┌────────
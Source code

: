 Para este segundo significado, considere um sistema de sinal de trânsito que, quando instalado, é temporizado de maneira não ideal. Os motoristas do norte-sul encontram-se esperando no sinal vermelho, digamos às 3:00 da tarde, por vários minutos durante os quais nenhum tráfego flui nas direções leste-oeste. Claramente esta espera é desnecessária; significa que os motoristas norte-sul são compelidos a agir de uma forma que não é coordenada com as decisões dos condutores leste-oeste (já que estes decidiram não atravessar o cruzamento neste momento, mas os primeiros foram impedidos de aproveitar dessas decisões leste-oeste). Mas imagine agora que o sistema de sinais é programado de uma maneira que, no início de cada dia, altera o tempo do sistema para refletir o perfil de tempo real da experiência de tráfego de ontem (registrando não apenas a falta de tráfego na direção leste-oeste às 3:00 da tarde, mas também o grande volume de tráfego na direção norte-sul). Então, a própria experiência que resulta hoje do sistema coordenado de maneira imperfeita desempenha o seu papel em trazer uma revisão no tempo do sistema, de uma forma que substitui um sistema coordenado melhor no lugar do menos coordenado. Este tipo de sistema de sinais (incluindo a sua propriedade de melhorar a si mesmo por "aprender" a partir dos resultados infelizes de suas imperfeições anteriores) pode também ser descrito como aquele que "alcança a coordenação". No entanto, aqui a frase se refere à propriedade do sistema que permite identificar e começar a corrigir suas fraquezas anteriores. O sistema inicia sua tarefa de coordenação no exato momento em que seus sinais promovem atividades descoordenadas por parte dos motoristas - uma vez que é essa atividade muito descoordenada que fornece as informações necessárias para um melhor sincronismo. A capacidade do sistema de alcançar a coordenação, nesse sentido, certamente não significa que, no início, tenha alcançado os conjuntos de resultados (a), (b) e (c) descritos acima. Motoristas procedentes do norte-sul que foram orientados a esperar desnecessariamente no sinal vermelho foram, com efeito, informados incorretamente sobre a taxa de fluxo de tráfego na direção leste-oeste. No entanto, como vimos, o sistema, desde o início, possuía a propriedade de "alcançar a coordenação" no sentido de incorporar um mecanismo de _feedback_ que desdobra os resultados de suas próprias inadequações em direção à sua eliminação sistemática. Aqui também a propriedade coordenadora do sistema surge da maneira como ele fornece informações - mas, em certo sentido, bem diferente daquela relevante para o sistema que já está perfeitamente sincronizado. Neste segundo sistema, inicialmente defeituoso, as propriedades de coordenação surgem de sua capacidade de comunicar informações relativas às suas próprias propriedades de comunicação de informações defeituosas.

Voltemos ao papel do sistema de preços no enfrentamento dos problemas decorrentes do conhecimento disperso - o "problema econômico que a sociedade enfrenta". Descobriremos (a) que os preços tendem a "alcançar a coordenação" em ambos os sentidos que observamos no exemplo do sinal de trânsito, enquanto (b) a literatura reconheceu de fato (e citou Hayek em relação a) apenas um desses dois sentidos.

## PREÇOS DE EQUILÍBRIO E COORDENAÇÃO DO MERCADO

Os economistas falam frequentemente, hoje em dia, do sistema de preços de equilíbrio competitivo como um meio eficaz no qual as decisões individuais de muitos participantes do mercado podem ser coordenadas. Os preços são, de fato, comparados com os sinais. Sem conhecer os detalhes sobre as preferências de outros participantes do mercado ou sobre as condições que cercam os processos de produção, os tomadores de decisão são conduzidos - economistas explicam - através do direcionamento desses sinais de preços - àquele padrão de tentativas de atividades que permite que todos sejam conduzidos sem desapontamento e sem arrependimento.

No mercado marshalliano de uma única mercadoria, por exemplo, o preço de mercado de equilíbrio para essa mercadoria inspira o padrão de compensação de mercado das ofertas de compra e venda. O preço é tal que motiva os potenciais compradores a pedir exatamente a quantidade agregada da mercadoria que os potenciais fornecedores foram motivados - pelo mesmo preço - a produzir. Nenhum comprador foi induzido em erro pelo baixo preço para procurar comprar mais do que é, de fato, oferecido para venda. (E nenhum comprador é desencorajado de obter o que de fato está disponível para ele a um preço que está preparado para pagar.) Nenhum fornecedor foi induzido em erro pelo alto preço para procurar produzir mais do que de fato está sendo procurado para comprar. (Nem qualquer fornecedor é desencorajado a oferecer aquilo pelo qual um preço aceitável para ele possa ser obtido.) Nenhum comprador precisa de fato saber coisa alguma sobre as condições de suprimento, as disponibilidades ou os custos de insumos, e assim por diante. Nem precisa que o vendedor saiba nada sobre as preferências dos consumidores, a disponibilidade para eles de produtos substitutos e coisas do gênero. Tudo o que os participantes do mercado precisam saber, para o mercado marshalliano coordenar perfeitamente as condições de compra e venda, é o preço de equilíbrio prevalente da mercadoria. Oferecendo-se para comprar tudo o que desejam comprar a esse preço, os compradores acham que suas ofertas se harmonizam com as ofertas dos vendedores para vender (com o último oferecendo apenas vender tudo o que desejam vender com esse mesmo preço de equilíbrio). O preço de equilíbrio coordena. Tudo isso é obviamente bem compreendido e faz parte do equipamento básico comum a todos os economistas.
└────────
┌────────
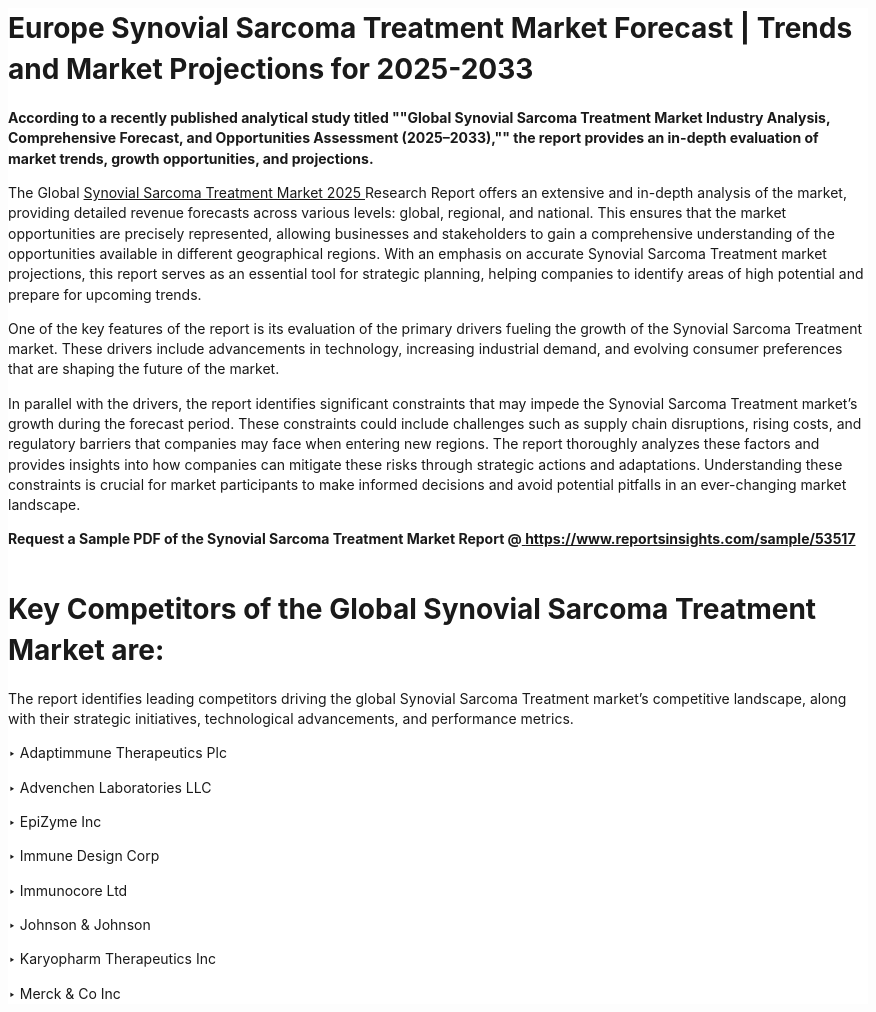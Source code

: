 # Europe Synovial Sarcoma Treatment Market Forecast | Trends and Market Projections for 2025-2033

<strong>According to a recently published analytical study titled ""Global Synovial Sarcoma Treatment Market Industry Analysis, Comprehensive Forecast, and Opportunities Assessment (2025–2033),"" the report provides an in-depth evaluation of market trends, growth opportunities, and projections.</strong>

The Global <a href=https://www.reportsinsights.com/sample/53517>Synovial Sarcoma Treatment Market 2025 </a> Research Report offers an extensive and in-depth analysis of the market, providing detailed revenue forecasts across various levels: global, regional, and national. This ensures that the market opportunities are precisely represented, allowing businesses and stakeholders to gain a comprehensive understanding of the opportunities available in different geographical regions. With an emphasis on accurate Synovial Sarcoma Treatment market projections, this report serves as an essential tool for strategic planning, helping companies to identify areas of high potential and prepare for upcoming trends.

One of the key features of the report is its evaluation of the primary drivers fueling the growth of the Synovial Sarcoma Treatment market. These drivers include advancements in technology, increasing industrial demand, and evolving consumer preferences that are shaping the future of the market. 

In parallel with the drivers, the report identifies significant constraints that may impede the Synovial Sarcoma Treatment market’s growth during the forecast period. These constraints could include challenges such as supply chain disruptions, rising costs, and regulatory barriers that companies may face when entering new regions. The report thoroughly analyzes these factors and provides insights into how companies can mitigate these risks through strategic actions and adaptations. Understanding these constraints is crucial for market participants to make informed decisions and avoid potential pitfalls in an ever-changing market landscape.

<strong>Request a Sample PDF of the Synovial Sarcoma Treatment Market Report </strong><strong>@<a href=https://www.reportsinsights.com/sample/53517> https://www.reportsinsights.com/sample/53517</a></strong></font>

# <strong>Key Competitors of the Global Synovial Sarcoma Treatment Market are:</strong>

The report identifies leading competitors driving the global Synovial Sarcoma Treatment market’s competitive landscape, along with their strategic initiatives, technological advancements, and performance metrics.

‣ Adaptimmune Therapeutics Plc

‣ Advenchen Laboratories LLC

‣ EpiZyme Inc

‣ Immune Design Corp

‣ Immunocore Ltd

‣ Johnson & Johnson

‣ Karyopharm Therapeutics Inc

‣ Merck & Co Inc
└────────
WHAT NEEDS TO BE DONE: Using the entries above, tally how many lines have the word "Therapeutics" in them; write the number and nothing more.

OUTPUT OF THE EXERCISE: 2